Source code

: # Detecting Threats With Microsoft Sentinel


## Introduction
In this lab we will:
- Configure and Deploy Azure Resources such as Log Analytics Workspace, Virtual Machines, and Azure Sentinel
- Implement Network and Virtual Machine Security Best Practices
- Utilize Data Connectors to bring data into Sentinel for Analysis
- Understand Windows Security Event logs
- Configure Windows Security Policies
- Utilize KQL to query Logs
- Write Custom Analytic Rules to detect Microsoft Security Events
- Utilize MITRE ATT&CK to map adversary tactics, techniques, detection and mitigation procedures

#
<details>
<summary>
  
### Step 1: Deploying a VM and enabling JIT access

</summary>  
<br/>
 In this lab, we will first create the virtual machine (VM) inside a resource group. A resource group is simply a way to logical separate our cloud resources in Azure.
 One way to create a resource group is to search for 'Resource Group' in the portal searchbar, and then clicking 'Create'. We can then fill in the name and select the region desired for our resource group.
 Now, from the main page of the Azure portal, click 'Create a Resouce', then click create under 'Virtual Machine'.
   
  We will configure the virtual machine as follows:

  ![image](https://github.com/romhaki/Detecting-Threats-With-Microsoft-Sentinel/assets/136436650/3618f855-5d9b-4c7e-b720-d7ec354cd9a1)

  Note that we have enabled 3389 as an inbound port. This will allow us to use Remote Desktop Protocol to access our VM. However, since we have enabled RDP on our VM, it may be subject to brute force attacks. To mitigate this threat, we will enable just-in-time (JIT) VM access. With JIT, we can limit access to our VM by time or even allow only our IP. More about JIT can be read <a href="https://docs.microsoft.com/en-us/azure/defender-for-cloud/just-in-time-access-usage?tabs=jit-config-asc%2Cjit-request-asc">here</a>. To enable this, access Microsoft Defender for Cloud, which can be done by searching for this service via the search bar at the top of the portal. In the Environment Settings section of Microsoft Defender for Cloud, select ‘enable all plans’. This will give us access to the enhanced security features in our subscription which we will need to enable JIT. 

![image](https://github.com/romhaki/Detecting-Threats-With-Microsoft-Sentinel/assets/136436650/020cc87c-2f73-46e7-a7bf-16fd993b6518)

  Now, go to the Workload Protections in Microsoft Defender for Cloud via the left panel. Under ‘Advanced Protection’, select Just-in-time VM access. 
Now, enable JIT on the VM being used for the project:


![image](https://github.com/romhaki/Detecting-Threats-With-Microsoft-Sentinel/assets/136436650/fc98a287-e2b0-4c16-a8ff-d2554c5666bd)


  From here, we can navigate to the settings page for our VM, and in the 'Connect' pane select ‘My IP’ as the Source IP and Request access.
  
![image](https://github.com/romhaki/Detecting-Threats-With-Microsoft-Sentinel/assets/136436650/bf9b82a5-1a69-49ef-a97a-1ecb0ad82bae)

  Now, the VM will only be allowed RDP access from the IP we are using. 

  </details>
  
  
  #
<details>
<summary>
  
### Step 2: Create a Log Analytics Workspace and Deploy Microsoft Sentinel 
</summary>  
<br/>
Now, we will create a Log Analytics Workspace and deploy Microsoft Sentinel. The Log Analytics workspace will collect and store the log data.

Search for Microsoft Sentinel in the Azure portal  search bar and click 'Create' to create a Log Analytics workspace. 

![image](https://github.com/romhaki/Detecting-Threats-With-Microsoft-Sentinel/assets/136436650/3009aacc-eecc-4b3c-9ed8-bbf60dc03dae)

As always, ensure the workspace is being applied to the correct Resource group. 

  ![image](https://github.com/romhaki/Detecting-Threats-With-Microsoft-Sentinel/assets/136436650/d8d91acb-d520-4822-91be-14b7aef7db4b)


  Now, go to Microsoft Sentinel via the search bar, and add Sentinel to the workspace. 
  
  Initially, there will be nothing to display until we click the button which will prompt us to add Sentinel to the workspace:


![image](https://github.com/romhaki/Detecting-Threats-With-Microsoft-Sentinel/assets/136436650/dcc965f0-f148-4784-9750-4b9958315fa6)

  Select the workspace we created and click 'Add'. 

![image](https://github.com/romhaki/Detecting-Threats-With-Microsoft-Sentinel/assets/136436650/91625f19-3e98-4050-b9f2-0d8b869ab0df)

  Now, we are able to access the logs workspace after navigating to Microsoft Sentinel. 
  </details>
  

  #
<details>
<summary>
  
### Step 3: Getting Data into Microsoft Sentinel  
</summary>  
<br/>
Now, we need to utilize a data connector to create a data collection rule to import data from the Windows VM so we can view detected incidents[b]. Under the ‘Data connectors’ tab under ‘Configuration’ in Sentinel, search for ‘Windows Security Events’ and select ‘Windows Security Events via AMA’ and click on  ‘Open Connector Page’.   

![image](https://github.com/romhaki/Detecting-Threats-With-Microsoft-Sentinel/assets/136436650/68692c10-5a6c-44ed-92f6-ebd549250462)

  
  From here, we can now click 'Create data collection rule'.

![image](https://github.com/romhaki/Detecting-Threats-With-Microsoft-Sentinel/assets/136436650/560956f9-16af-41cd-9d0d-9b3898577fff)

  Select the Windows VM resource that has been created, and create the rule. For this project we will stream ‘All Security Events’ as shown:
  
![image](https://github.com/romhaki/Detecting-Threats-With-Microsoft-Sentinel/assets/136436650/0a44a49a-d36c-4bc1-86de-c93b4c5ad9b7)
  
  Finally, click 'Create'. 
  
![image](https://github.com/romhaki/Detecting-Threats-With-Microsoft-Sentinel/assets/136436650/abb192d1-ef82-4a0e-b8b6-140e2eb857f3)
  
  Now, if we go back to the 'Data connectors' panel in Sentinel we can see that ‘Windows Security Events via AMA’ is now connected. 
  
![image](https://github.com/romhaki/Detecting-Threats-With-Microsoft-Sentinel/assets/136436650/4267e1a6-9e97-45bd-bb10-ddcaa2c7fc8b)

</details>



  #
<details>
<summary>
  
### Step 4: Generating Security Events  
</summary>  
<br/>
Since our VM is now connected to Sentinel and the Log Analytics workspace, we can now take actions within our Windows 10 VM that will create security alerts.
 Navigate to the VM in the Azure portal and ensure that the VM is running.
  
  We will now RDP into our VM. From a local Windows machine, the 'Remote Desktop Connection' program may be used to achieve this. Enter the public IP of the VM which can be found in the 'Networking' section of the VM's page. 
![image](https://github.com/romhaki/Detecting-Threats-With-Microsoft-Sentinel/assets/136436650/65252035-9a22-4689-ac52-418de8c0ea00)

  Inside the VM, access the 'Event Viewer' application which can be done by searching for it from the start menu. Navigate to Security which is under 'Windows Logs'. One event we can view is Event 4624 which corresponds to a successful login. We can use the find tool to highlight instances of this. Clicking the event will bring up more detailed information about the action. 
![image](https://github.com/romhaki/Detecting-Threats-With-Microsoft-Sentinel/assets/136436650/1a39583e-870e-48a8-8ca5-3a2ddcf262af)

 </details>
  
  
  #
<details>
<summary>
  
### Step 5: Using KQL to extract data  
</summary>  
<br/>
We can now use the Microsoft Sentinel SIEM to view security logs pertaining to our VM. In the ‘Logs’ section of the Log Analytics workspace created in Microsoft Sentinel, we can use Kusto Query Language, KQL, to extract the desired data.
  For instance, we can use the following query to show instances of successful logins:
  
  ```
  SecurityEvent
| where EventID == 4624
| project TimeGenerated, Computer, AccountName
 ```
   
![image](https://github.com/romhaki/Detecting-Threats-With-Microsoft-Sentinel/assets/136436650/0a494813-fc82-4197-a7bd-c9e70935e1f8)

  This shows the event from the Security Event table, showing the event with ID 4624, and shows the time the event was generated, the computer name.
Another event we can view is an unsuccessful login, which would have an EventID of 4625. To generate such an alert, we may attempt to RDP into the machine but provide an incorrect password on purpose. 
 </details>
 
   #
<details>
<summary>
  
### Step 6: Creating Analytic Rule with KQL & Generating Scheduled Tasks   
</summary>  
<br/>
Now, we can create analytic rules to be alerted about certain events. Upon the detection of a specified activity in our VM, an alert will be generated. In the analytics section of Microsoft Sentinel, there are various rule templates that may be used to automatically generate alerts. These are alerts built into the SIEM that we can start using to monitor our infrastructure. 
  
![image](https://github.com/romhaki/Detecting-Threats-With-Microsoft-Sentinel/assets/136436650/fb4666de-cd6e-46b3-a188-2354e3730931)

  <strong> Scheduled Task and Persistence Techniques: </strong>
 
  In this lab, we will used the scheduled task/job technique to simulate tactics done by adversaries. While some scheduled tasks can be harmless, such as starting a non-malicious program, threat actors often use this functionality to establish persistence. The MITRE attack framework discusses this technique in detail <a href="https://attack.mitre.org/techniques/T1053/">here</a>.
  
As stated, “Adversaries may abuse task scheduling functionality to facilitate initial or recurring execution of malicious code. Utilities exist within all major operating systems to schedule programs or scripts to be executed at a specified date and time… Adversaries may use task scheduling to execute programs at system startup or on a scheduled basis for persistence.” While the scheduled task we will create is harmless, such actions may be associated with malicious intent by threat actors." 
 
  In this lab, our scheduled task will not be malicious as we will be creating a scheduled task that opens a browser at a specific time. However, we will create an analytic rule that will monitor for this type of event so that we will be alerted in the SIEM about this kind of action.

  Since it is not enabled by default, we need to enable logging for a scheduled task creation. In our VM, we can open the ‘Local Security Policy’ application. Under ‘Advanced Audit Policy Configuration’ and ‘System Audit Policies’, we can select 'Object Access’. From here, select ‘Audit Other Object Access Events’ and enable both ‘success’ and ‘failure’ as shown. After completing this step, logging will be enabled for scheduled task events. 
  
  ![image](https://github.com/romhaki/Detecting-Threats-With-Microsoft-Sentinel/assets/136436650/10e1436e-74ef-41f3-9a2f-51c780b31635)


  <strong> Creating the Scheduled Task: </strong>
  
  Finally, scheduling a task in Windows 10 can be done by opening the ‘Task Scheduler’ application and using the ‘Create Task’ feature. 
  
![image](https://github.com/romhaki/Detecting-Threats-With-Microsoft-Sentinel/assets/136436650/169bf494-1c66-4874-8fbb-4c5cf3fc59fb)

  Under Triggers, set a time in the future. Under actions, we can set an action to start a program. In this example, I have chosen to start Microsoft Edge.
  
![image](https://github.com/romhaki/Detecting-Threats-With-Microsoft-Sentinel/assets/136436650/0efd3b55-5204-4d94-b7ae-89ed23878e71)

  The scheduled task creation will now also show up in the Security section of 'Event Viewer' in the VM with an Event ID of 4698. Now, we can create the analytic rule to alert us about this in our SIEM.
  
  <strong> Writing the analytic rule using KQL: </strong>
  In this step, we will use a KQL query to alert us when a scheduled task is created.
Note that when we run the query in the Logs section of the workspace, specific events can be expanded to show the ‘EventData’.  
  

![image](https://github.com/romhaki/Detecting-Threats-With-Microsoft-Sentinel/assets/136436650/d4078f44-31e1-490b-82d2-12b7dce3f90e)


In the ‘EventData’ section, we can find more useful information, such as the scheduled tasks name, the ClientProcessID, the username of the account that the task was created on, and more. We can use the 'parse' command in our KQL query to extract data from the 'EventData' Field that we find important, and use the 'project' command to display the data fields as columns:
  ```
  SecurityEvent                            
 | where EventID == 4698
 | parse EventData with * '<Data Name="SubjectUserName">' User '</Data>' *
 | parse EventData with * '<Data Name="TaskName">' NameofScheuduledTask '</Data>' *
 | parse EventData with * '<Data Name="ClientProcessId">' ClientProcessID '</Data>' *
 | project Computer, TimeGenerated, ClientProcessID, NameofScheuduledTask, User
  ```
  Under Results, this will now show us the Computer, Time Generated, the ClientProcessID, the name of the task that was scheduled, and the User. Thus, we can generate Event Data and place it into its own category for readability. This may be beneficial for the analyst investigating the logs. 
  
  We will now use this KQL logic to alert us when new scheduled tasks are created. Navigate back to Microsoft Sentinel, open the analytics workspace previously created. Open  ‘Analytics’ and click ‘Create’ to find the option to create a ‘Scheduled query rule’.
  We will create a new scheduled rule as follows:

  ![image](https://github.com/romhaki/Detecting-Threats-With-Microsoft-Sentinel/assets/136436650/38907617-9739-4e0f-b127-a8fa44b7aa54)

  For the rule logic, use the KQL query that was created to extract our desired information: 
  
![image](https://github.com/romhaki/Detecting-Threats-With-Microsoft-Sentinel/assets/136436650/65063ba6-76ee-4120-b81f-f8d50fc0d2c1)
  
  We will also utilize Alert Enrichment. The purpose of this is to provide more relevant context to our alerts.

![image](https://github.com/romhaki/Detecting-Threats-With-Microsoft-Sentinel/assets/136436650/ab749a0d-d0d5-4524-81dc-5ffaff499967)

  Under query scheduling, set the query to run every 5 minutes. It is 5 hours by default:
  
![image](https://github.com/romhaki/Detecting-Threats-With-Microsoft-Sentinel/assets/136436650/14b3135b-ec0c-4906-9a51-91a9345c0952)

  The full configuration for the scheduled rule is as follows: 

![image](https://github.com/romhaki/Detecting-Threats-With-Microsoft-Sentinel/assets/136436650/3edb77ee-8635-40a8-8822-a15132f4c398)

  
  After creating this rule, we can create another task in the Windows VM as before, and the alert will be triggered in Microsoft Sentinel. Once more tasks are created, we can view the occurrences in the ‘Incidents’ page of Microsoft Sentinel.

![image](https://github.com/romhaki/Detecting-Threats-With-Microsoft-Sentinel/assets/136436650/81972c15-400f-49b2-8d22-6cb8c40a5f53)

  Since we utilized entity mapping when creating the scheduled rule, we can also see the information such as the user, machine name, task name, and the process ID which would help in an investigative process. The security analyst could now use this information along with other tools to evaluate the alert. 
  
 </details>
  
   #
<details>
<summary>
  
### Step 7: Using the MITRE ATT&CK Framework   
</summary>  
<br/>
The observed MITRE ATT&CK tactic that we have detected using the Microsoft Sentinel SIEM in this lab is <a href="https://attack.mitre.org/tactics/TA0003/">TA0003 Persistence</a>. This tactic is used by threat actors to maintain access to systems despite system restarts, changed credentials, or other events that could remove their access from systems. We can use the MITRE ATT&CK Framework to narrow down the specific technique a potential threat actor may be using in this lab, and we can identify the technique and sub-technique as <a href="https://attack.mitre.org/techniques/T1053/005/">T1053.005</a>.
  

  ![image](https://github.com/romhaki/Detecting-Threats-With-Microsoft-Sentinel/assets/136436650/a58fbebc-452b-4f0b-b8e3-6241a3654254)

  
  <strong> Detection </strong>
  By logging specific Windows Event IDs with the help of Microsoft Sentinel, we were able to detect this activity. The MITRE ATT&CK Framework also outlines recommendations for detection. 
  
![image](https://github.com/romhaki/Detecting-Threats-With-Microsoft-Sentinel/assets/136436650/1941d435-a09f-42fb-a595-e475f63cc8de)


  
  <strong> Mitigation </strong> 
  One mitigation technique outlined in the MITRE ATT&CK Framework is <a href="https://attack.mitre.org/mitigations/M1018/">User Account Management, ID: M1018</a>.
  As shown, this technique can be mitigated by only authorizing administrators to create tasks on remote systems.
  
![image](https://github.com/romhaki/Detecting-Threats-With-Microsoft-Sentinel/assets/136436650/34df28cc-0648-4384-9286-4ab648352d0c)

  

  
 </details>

##############################

--- Exercise directions ---
Examine the listing and say how many of its lines contain the string "extract". Give the number alone.

--- Result below ---
4